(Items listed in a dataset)
# # # # # # #

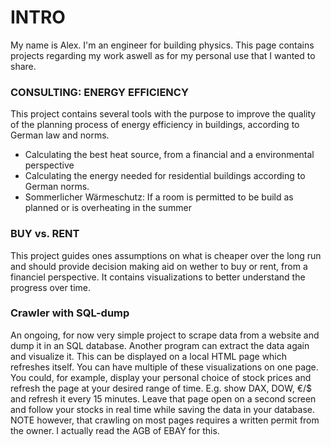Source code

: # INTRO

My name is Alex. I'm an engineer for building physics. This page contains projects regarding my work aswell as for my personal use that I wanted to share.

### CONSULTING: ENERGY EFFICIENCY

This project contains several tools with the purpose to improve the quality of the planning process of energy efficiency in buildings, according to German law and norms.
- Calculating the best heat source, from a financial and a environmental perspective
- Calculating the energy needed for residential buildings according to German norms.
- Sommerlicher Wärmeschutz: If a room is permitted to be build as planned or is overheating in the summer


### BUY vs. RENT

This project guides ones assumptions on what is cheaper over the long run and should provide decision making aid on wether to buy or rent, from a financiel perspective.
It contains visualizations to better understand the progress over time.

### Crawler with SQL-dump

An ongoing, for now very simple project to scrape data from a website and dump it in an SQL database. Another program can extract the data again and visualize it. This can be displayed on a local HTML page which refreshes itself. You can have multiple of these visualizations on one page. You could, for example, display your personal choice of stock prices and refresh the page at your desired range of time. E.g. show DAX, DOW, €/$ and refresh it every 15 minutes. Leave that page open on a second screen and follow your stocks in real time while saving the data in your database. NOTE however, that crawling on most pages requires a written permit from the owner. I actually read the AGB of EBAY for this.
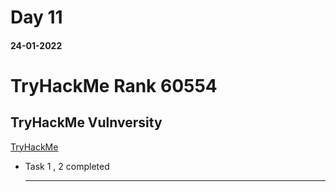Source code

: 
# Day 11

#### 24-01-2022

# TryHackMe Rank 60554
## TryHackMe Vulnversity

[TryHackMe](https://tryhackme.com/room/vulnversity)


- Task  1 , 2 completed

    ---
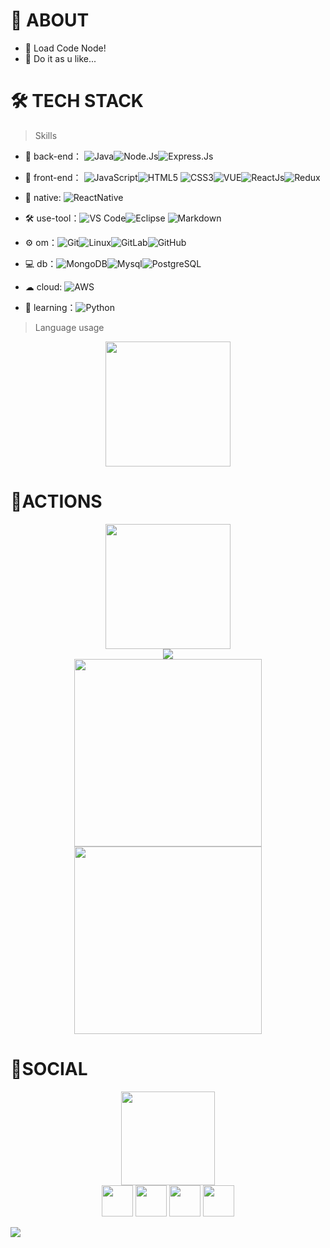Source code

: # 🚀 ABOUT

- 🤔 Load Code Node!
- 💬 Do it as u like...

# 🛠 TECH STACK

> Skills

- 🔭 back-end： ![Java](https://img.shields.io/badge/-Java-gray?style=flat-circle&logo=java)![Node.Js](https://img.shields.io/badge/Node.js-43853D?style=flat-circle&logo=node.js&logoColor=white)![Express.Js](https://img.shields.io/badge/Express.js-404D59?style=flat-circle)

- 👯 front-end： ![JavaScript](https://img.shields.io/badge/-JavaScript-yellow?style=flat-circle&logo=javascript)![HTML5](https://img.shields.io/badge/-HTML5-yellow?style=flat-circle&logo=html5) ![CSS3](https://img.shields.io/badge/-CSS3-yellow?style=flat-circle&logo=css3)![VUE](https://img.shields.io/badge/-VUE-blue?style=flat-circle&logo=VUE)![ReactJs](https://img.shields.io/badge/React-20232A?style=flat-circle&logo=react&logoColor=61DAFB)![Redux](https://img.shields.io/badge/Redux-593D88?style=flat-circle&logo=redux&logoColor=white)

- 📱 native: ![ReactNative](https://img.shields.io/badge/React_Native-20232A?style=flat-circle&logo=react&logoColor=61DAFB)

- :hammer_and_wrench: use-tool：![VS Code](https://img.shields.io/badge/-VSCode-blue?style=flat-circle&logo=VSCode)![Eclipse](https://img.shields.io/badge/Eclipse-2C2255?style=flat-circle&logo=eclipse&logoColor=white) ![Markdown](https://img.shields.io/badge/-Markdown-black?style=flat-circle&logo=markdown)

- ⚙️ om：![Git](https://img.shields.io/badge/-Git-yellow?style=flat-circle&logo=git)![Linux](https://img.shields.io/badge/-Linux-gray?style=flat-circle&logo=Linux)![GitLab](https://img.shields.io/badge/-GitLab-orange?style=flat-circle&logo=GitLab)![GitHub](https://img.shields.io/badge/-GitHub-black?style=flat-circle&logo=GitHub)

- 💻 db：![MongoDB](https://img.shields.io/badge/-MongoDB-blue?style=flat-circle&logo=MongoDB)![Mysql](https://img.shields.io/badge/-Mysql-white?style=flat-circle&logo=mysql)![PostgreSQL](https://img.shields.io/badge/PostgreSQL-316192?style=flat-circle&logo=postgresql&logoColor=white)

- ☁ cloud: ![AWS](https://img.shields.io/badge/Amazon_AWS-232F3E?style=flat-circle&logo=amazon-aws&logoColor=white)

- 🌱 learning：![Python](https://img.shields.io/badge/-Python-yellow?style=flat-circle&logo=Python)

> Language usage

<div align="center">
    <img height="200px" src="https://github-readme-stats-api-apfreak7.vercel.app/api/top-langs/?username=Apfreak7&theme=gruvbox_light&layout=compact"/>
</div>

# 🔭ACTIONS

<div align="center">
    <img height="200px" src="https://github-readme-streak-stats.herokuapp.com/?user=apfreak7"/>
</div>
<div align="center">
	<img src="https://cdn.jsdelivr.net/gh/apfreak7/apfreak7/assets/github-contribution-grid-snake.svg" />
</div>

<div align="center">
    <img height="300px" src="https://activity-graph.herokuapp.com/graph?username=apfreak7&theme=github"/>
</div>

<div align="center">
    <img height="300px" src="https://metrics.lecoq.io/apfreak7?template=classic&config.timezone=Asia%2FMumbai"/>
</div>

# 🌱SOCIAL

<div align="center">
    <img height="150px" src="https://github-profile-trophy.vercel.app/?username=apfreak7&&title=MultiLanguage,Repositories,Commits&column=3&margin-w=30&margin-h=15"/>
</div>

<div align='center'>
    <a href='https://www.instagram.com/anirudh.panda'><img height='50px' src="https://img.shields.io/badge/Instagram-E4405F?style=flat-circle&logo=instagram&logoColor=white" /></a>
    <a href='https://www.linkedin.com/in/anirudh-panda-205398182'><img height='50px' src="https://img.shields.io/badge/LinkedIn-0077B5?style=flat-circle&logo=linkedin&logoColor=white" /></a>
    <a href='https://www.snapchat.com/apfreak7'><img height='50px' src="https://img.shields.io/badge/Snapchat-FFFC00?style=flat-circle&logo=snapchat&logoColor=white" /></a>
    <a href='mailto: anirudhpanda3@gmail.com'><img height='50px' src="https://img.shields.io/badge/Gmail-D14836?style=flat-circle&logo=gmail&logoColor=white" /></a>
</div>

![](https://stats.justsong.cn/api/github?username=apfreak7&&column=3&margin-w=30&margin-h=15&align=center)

# # # # # # #

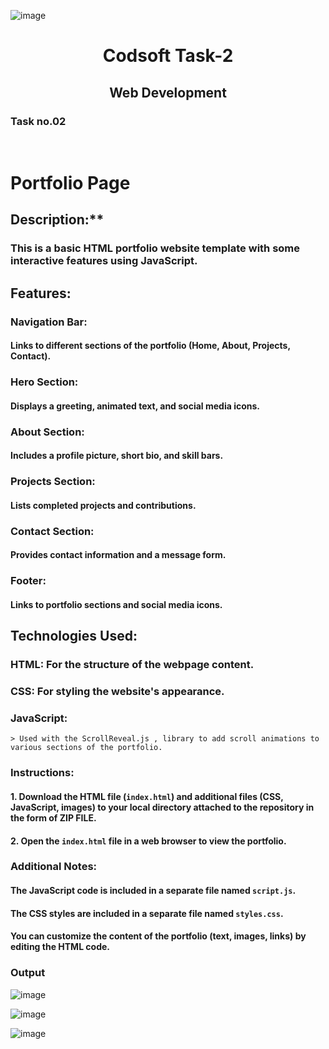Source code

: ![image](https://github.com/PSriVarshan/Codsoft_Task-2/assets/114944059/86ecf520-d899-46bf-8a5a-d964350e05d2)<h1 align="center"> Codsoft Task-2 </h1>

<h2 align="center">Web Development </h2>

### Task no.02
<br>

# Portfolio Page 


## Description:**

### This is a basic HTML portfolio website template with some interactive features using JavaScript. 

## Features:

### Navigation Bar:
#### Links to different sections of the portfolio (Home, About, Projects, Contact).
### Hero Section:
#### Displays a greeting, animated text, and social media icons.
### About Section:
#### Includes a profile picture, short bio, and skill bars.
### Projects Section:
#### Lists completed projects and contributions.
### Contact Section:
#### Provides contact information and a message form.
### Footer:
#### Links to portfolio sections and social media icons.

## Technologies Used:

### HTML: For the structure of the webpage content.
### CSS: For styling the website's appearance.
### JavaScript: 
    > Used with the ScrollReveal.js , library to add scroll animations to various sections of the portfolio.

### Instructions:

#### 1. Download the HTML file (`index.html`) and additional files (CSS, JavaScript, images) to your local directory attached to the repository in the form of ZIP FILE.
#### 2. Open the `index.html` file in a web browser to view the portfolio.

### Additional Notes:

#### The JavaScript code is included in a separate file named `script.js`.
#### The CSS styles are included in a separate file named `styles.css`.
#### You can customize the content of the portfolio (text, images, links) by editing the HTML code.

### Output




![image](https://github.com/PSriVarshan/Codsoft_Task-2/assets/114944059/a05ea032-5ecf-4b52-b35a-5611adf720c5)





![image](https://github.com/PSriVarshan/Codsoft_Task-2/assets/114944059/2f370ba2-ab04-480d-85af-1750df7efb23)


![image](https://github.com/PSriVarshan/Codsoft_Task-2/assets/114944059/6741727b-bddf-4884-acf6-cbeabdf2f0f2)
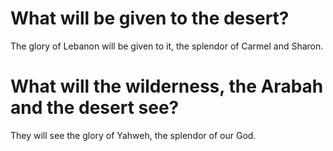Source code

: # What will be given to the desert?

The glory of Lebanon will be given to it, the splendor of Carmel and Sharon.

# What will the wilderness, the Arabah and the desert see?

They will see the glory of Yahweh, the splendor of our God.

# # # # # # #

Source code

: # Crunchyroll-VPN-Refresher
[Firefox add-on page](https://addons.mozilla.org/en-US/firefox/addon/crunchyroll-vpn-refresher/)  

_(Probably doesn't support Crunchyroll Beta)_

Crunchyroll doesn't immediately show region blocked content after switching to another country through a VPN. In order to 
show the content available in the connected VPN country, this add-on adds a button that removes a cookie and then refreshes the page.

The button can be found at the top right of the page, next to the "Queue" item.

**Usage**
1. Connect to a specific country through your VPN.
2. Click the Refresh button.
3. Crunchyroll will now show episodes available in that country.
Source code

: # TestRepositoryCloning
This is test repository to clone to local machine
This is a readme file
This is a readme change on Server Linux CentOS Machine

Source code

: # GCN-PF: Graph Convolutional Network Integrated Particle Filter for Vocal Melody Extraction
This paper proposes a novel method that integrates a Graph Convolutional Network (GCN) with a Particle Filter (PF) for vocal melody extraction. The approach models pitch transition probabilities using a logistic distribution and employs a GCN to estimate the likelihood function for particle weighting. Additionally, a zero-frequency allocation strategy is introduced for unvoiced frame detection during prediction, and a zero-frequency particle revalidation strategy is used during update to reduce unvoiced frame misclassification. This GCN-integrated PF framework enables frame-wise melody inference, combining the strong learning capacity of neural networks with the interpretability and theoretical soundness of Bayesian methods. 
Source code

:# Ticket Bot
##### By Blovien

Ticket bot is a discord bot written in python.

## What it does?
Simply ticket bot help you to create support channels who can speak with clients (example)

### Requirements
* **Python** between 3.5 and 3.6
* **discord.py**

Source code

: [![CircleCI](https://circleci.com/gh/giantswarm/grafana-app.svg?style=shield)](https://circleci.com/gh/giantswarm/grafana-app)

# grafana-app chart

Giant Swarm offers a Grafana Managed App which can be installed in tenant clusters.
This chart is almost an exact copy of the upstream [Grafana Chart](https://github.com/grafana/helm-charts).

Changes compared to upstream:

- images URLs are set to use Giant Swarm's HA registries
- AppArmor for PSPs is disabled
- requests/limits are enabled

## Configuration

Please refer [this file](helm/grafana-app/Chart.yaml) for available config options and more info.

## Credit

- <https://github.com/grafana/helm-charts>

# # # # # # #

Using the data above, reproduce exactly the lines from the line that contains "## Configuration" through the line that contains "- <https://github.com/grafana/helm-charts>", including both.

# Reply
## Configuration

Please refer [this file](helm/grafana-app/Chart.yaml) for available config options and more info.

## Credit

- <https://github.com/grafana/helm-charts>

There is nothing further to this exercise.